# [PROVIDED ENTRIES]

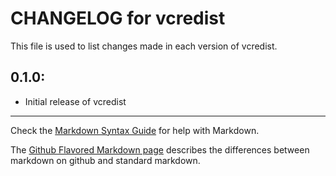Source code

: # CHANGELOG for vcredist

This file is used to list changes made in each version of vcredist.

## 0.1.0:

* Initial release of vcredist

- - -
Check the [Markdown Syntax Guide](http://daringfireball.net/projects/markdown/syntax) for help with Markdown.

The [Github Flavored Markdown page](http://github.github.com/github-flavored-markdown/) describes the differences between markdown on github and standard markdown.
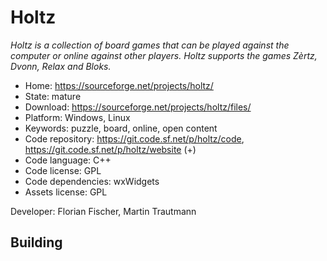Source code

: # Holtz

_Holtz is a collection of board games that can be played against the computer or online against other players. Holtz supports the games Zèrtz, Dvonn, Relax and Bloks._

- Home: https://sourceforge.net/projects/holtz/
- State: mature
- Download: https://sourceforge.net/projects/holtz/files/
- Platform: Windows, Linux
- Keywords: puzzle, board, online, open content
- Code repository: https://git.code.sf.net/p/holtz/code, https://git.code.sf.net/p/holtz/website (+)
- Code language: C++
- Code license: GPL
- Code dependencies: wxWidgets
- Assets license: GPL

Developer: Florian Fischer, Martin Trautmann

## Building
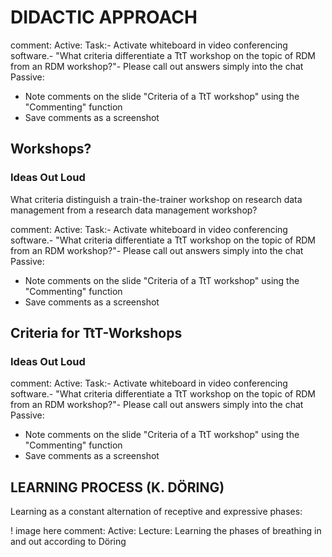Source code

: # DIDACTIC APPROACH

comment:  Active:
 Task:- Activate whiteboard in video conferencing software.- "What criteria differentiate a TtT workshop on the topic of RDM from an RDM 
workshop?"- Please call out answers simply into the chat
 Passive:
 * Note comments on the slide "Criteria of a TtT workshop" using the 
"Commenting" function
 * Save comments as a screenshot

 ## Workshops? 

  ### Ideas Out Loud
 What criteria distinguish a train-the-trainer workshop on research data 
management from a research data management workshop?

comment:  Active:
 Task:- Activate whiteboard in video conferencing software.- "What criteria differentiate a TtT workshop on the topic of RDM from an RDM 
workshop?"- Please call out answers simply into the chat
 Passive:
 * Note comments on the slide "Criteria of a TtT workshop" using the 
"Commenting" function
 * Save comments as a screenshot

 ## Criteria for TtT-Workshops 
 ### Ideas Out Loud 

 comment:  Active:
 Task:- Activate whiteboard in video conferencing software.- "What criteria differentiate a TtT workshop on the topic of RDM from an RDM 
workshop?"- Please call out answers simply into the chat
 Passive:
 * Note comments on the slide "Criteria of a TtT workshop" using the 
"Commenting" function
 * Save comments as a screenshot

 ## LEARNING PROCESS (K. DÖRING)

  Learning as a constant alternation 
of receptive and expressive 
phases: 

! image here 
comment:  Active:
 Lecture: Learning the phases of breathing in and out according to Döring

# [TASK TO COMPLETE]
With the pictures omitted, the entries are to be transcribed in full, exactly as they appear.

# [RESULT OF THE EXERCISE]
Source code

: # CHANGELOG for vcredist

This file is used to list changes made in each version of vcredist.

## 0.1.0:

* Initial release of vcredist

- - -
Check the [Markdown Syntax Guide](http://daringfireball.net/projects/markdown/syntax) for help with Markdown.

The [Github Flavored Markdown page](http://github.github.com/github-flavored-markdown/) describes the differences between markdown on github and standard markdown.
Source code

: # Holtz

_Holtz is a collection of board games that can be played against the computer or online against other players. Holtz supports the games Zèrtz, Dvonn, Relax and Bloks._

- Home: https://sourceforge.net/projects/holtz/
- State: mature
- Download: https://sourceforge.net/projects/holtz/files/
- Platform: Windows, Linux
- Keywords: puzzle, board, online, open content
- Code repository: https://git.code.sf.net/p/holtz/code, https://git.code.sf.net/p/holtz/website (+)
- Code language: C++
- Code license: GPL
- Code dependencies: wxWidgets
- Assets license: GPL

Developer: Florian Fischer, Martin Trautmann

## Building
Source code

: # DIDACTIC APPROACH

comment:  Active:
 Task:- Activate whiteboard in video conferencing software.- "What criteria differentiate a TtT workshop on the topic of RDM from an RDM 
workshop?"- Please call out answers simply into the chat
 Passive:
 * Note comments on the slide "Criteria of a TtT workshop" using the 
"Commenting" function
 * Save comments as a screenshot

 ## Workshops? 

  ### Ideas Out Loud
 What criteria distinguish a train-the-trainer workshop on research data 
management from a research data management workshop?

comment:  Active:
 Task:- Activate whiteboard in video conferencing software.- "What criteria differentiate a TtT workshop on the topic of RDM from an RDM 
workshop?"- Please call out answers simply into the chat
 Passive:
 * Note comments on the slide "Criteria of a TtT workshop" using the 
"Commenting" function
 * Save comments as a screenshot

 ## Criteria for TtT-Workshops 
 ### Ideas Out Loud 

 comment:  Active:
 Task:- Activate whiteboard in video conferencing software.- "What criteria differentiate a TtT workshop on the topic of RDM from an RDM 
workshop?"- Please call out answers simply into the chat
 Passive:
 * Note comments on the slide "Criteria of a TtT workshop" using the 
"Commenting" function
 * Save comments as a screenshot

 ## LEARNING PROCESS (K. DÖRING)

  Learning as a constant alternation 
of receptive and expressive 
phases: 

! image here 
comment:  Active:
 Lecture: Learning the phases of breathing in and out according to Döring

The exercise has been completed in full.